Using 13600 miles per year, and comparing against a baseline average of 19 mpg (numbers extracted from previous referenced article), I assumed you'd get 48 mpg in the Prius, which you would buy for $21K. This suggested it would take 11ish years to pay for the Prius in gas savings over the 19 mpg car. If you were able, like R., to get 44 in the Fit which you bought for $16K, by comparison, it would pay for itself in gas savings in 9ish years. But you probably aren't R., and if you are, you'd probably do better than 48 in the Prius. (OTOH, you might not be driving 13600/year either.)
If you get 60 avg in the Prius, it pays for itself in 10 years.
What if gas continues to go up?
Back at 48 mpg in the Prius, at $6/gallon, it pays for itself in gas savings alone in 8 years.
At $10/gallon (when the world has probably ended, and definitely you've gotten the bike out of storage and have more people living in your house, either a renter, or a down-on-their-luck friend/relative), the Prius pays its entire purchase price, in gas savings over the your previous vehicle which got 19 mpg, in under five years. You may, at this point, be running a taxi service for all the people who can't afford to drive their own cars. (The Fit, if you are R. and get 44 mpg, paid for itself in 4 years.) (If you got 60 mpg avg out of your Prius that whole time, you paid it off in 4 years and 3ish months.)

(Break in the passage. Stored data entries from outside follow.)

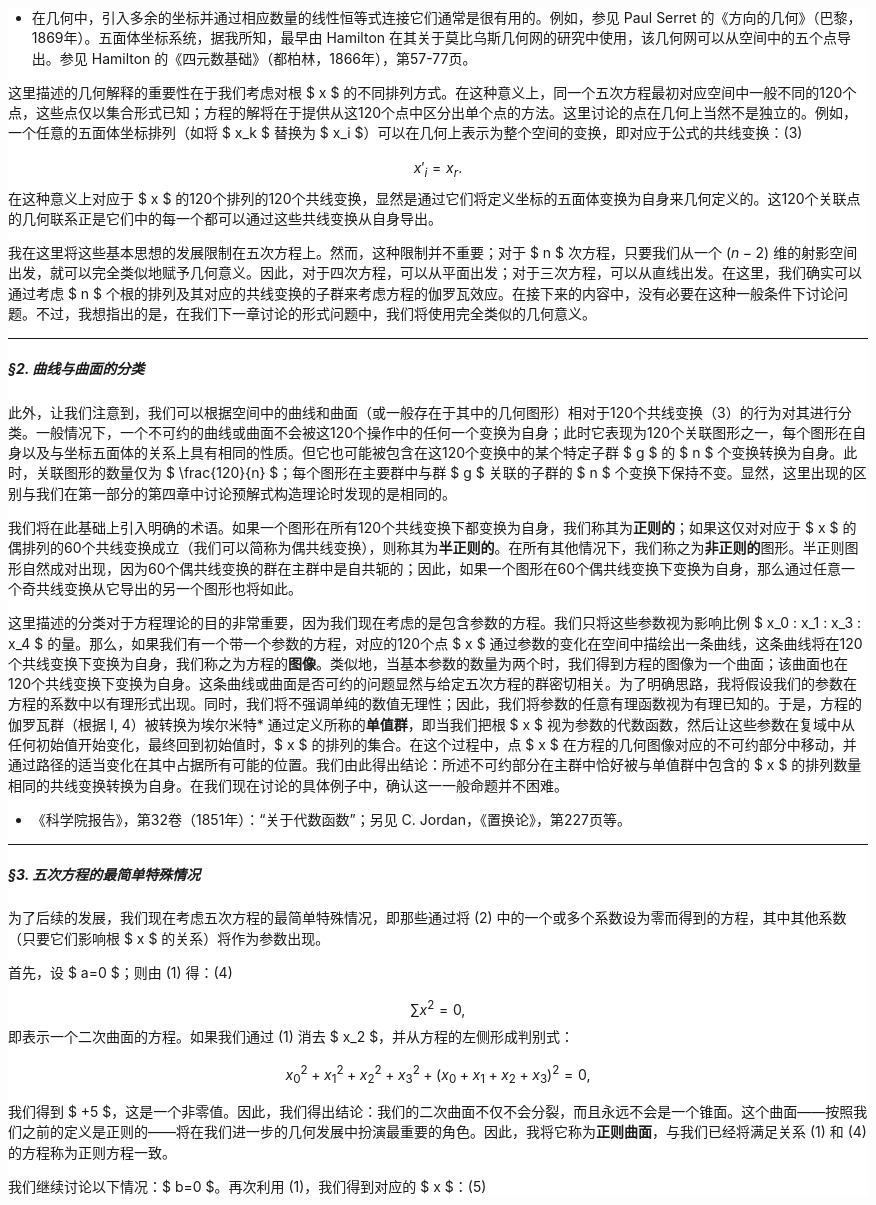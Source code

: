 * 在几何中，引入多余的坐标并通过相应数量的线性恒等式连接它们通常是很有用的。例如，参见 Paul Serret 的《方向的几何》（巴黎，1869年）。五面体坐标系统，据我所知，最早由 Hamilton 在其关于莫比乌斯几何网的研究中使用，该几何网可以从空间中的五个点导出。参见 Hamilton 的《四元数基础》（都柏林，1866年），第57-77页。



这里描述的几何解释的重要性在于我们考虑对根 $ x $ 的不同排列方式。在这种意义上，同一个五次方程最初对应空间中一般不同的120个点，这些点仅以集合形式已知；方程的解将在于提供从这120个点中区分出单个点的方法。这里讨论的点在几何上当然不是独立的。例如，一个任意的五面体坐标排列（如将 $ x_k $ 替换为 $ x_i $）可以在几何上表示为整个空间的变换，即对应于公式的共线变换：(3)

$$
x'_i = x_r.
$$
在这种意义上对应于 $ x $ 的120个排列的120个共线变换，显然是通过它们将定义坐标的五面体变换为自身来几何定义的。这120个关联点的几何联系正是它们中的每一个都可以通过这些共线变换从自身导出。

我在这里将这些基本思想的发展限制在五次方程上。然而，这种限制并不重要；对于 $ n $ 次方程，只要我们从一个 $(n-2)$ 维的射影空间出发，就可以完全类似地赋予几何意义。因此，对于四次方程，可以从平面出发；对于三次方程，可以从直线出发。在这里，我们确实可以通过考虑 $ n $ 个根的排列及其对应的共线变换的子群来考虑方程的伽罗瓦效应。在接下来的内容中，没有必要在这种一般条件下讨论问题。不过，我想指出的是，在我们下一章讨论的形式问题中，我们将使用完全类似的几何意义。

---

##### §2. 曲线与曲面的分类

此外，让我们注意到，我们可以根据空间中的曲线和曲面（或一般存在于其中的几何图形）相对于120个共线变换（3）的行为对其进行分类。一般情况下，一个不可约的曲线或曲面不会被这120个操作中的任何一个变换为自身；此时它表现为120个关联图形之一，每个图形在自身以及与坐标五面体的关系上具有相同的性质。但它也可能被包含在这120个变换中的某个特定子群 $ g $ 的 $ n $ 个变换转换为自身。此时，关联图形的数量仅为 $ \frac{120}{n} $；每个图形在主要群中与群 $ g $ 关联的子群的 $ n $ 个变换下保持不变。显然，这里出现的区别与我们在第一部分的第四章中讨论预解式构造理论时发现的是相同的。

我们将在此基础上引入明确的术语。如果一个图形在所有120个共线变换下都变换为自身，我们称其为**正则的**；如果这仅对对应于 $ x $ 的偶排列的60个共线变换成立（我们可以简称为偶共线变换），则称其为**半正则的**。在所有其他情况下，我们称之为**非正则的**图形。半正则图形自然成对出现，因为60个偶共线变换的群在主群中是自共轭的；因此，如果一个图形在60个偶共线变换下变换为自身，那么通过任意一个奇共线变换从它导出的另一个图形也将如此。

这里描述的分类对于方程理论的目的非常重要，因为我们现在考虑的是包含参数的方程。我们只将这些参数视为影响比例 $ x_0 : x_1 : x_3 : x_4 $ 的量。那么，如果我们有一个带一个参数的方程，对应的120个点 $ x $ 通过参数的变化在空间中描绘出一条曲线，这条曲线将在120个共线变换下变换为自身，我们称之为方程的**图像**。类似地，当基本参数的数量为两个时，我们得到方程的图像为一个曲面；该曲面也在120个共线变换下变换为自身。这条曲线或曲面是否可约的问题显然与给定五次方程的群密切相关。为了明确思路，我将假设我们的参数在方程的系数中以有理形式出现。同时，我们将不强调单纯的数值无理性；因此，我们将参数的任意有理函数视为有理已知的。于是，方程的伽罗瓦群（根据 I, 4）被转换为埃尔米特* 通过定义所称的**单值群**，即当我们把根 $ x $ 视为参数的代数函数，然后让这些参数在复域中从任何初始值开始变化，最终回到初始值时，$ x $ 的排列的集合。在这个过程中，点 $ x $ 在方程的几何图像对应的不可约部分中移动，并通过路径的适当变化在其中占据所有可能的位置。我们由此得出结论：所述不可约部分在主群中恰好被与单值群中包含的 $ x $ 的排列数量相同的共线变换转换为自身。在我们现在讨论的具体例子中，确认这一一般命题并不困难。

* 《科学院报告》，第32卷（1851年）：“关于代数函数”；另见 C. Jordan，《置换论》，第227页等。

---

##### §3. 五次方程的最简单特殊情况

为了后续的发展，我们现在考虑五次方程的最简单特殊情况，即那些通过将 (2) 中的一个或多个系数设为零而得到的方程，其中其他系数（只要它们影响根 $ x $ 的关系）将作为参数出现。

首先，设 $ a=0 $；则由 (1) 得：(4)

$$
\sum x^2 = 0,
$$
即表示一个二次曲面的方程。如果我们通过 (1) 消去 $ x_2 $，并从方程的左侧形成判别式：

$$ x_0^2 + x_1^2 + x_2^2 + x_3^2 + (x_0 + x_1 + x_2 + x_3)^2 = 0, $$

我们得到 $ +5 $，这是一个非零值。因此，我们得出结论：我们的二次曲面不仅不会分裂，而且永远不会是一个锥面。这个曲面——按照我们之前的定义是正则的——将在我们进一步的几何发展中扮演最重要的角色。因此，我将它称为**正则曲面**，与我们已经将满足关系 (1) 和 (4) 的方程称为正则方程一致。

我们继续讨论以下情况：$ b=0 $。再次利用 (1)，我们得到对应的 $ x $：(5)

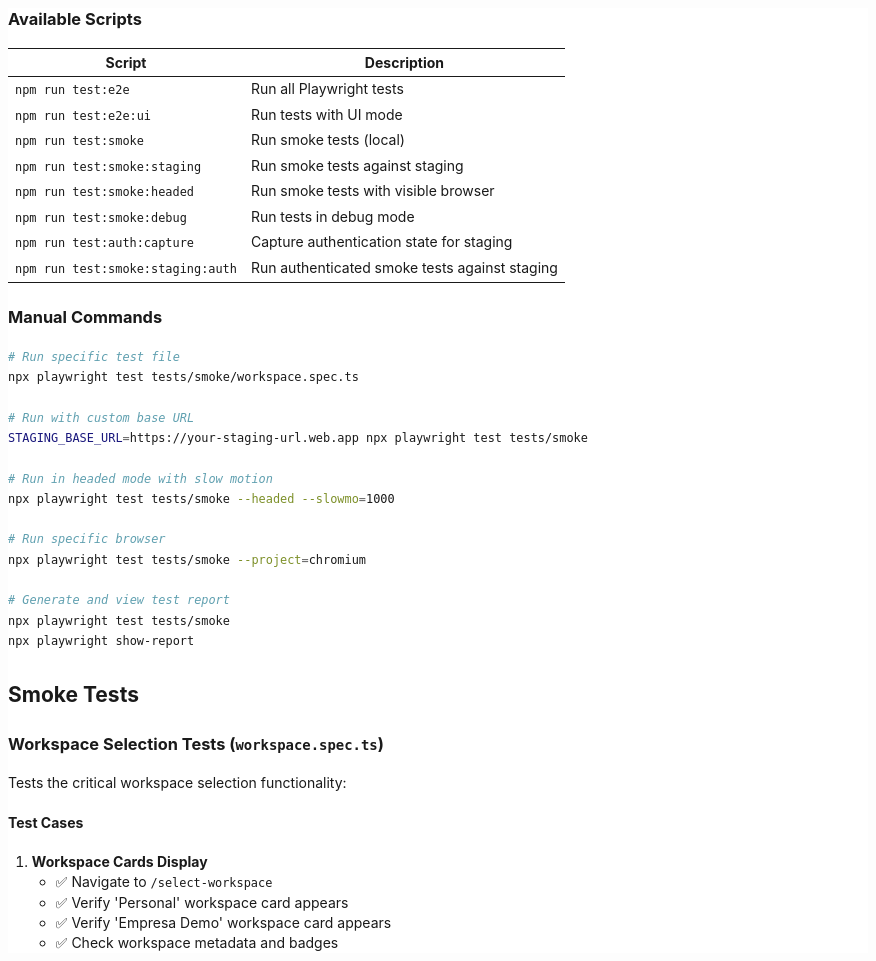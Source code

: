 ### Available Scripts

| Script | Description |
|--------|-------------|
| `npm run test:e2e` | Run all Playwright tests |
| `npm run test:e2e:ui` | Run tests with UI mode |
| `npm run test:smoke` | Run smoke tests (local) |
| `npm run test:smoke:staging` | Run smoke tests against staging |
| `npm run test:smoke:headed` | Run smoke tests with visible browser |
| `npm run test:smoke:debug` | Run tests in debug mode |
| `npm run test:auth:capture` | Capture authentication state for staging |
| `npm run test:smoke:staging:auth` | Run authenticated smoke tests against staging |

### Manual Commands

```bash
# Run specific test file
npx playwright test tests/smoke/workspace.spec.ts

# Run with custom base URL
STAGING_BASE_URL=https://your-staging-url.web.app npx playwright test tests/smoke

# Run in headed mode with slow motion
npx playwright test tests/smoke --headed --slowmo=1000

# Run specific browser
npx playwright test tests/smoke --project=chromium

# Generate and view test report
npx playwright test tests/smoke
npx playwright show-report
```

## Smoke Tests

### Workspace Selection Tests (`workspace.spec.ts`)

Tests the critical workspace selection functionality:

#### Test Cases

1. **Workspace Cards Display**
   - ✅ Navigate to `/select-workspace`
   - ✅ Verify 'Personal' workspace card appears
   - ✅ Verify 'Empresa Demo' workspace card appears
   - ✅ Check workspace metadata and badges
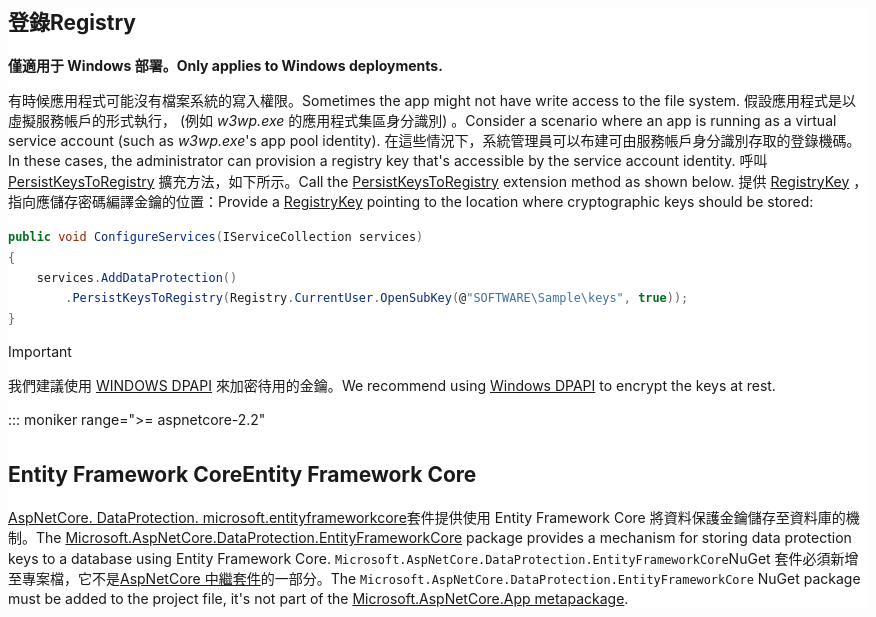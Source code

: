 ## <a name="registry"></a><span data-ttu-id="070a4-134">登錄</span><span class="sxs-lookup"><span data-stu-id="070a4-134">Registry</span></span>

<span data-ttu-id="070a4-135">**僅適用于 Windows 部署。**</span><span class="sxs-lookup"><span data-stu-id="070a4-135">**Only applies to Windows deployments.**</span></span>

<span data-ttu-id="070a4-136">有時候應用程式可能沒有檔案系統的寫入權限。</span><span class="sxs-lookup"><span data-stu-id="070a4-136">Sometimes the app might not have write access to the file system.</span></span> <span data-ttu-id="070a4-137">假設應用程式是以虛擬服務帳戶的形式執行， (例如 *w3wp.exe* 的應用程式集區身分識別) 。</span><span class="sxs-lookup"><span data-stu-id="070a4-137">Consider a scenario where an app is running as a virtual service account (such as *w3wp.exe*'s app pool identity).</span></span> <span data-ttu-id="070a4-138">在這些情況下，系統管理員可以布建可由服務帳戶身分識別存取的登錄機碼。</span><span class="sxs-lookup"><span data-stu-id="070a4-138">In these cases, the administrator can provision a registry key that's accessible by the service account identity.</span></span> <span data-ttu-id="070a4-139">呼叫 [PersistKeysToRegistry](/dotnet/api/microsoft.aspnetcore.dataprotection.dataprotectionbuilderextensions.persistkeystoregistry) 擴充方法，如下所示。</span><span class="sxs-lookup"><span data-stu-id="070a4-139">Call the [PersistKeysToRegistry](/dotnet/api/microsoft.aspnetcore.dataprotection.dataprotectionbuilderextensions.persistkeystoregistry) extension method as shown below.</span></span> <span data-ttu-id="070a4-140">提供 [RegistryKey](/dotnet/api/microsoft.aspnetcore.dataprotection.repositories.registryxmlrepository.registrykey) ，指向應儲存密碼編譯金鑰的位置：</span><span class="sxs-lookup"><span data-stu-id="070a4-140">Provide a [RegistryKey](/dotnet/api/microsoft.aspnetcore.dataprotection.repositories.registryxmlrepository.registrykey) pointing to the location where cryptographic keys should be stored:</span></span>

```csharp
public void ConfigureServices(IServiceCollection services)
{
    services.AddDataProtection()
        .PersistKeysToRegistry(Registry.CurrentUser.OpenSubKey(@"SOFTWARE\Sample\keys", true));
}
```

> [!IMPORTANT]
> <span data-ttu-id="070a4-141">我們建議使用 [WINDOWS DPAPI](xref:security/data-protection/implementation/key-encryption-at-rest) 來加密待用的金鑰。</span><span class="sxs-lookup"><span data-stu-id="070a4-141">We recommend using [Windows DPAPI](xref:security/data-protection/implementation/key-encryption-at-rest) to encrypt the keys at rest.</span></span>

::: moniker range=">= aspnetcore-2.2"

## <a name="entity-framework-core"></a><span data-ttu-id="070a4-142">Entity Framework Core</span><span class="sxs-lookup"><span data-stu-id="070a4-142">Entity Framework Core</span></span>

<span data-ttu-id="070a4-143">[AspNetCore. DataProtection. microsoft.entityframeworkcore](https://www.nuget.org/packages/Microsoft.AspNetCore.DataProtection.EntityFrameworkCore/)套件提供使用 Entity Framework Core 將資料保護金鑰儲存至資料庫的機制。</span><span class="sxs-lookup"><span data-stu-id="070a4-143">The [Microsoft.AspNetCore.DataProtection.EntityFrameworkCore](https://www.nuget.org/packages/Microsoft.AspNetCore.DataProtection.EntityFrameworkCore/) package provides a mechanism for storing data protection keys to a database using Entity Framework Core.</span></span> <span data-ttu-id="070a4-144">`Microsoft.AspNetCore.DataProtection.EntityFrameworkCore`NuGet 套件必須新增至專案檔，它不是[AspNetCore 中繼套件](xref:fundamentals/metapackage-app)的一部分。</span><span class="sxs-lookup"><span data-stu-id="070a4-144">The `Microsoft.AspNetCore.DataProtection.EntityFrameworkCore` NuGet package must be added to the project file, it's not part of the [Microsoft.AspNetCore.App metapackage](xref:fundamentals/metapackage-app).</span></span>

Expecting your next car to pay for itself _entirely_ in gas savings over your previous car is loopy on several levels. After all, people do have to periodically replace their cars, either in the form of increasing repairs or buying a new (to them) car. Maybe a different way of looking at this problem is called for.
How much is someone in an average car running an average number of miles paying for gas over the course of the year? with gas at $4.30, over $3000/year (and people were complaining at the high cost of gas when it was _half_ that). People finance cars. If you finance gas (credit car, anyone?), it really gets crazy fast (bankruptcy court, hello! Wait, what do you _mean_ you changed the laws?). Running a Prius (at 48 mpg) costs you a shade over $1200 a year in gas. That's like paying $1.80ish in the 19 mpg car.
This seems like a _much_ better explanation for why people by Priuses (Prii?). (The Fit for R., a little over $1300/year.)
People like the woman I referred to in the earlier article, who just bought an SUV a yearish ago, are in a car-financing place where swapping requires a lot of justification. People who are already needing to buy a new car, really, really easy decision to go with the higher mpg car, even if it costs a little more. (And for the record, the Versa, Yaris, etc. are all cheaper than the Fit, altho I don't know what R. could get out of them in terms of mileage.) In the meantime, carpooling, taking readily available public transportation, reducing trips, etc. is easier and cheaper yet (the less you drive, the longer it takes for a high mileage car to justify its existence. Of course, it _lasts_ longer, then, too.).
I'm still trying to figure out how to run numbers of moving from an outer burb to an inner burb. Very tough to find valid simplifying assumptions. It's also worth noting that as soon as you insert calculations about trade-in value, financing costs, etc. in car calculations, you can make these numbers do any damn thing you want them to.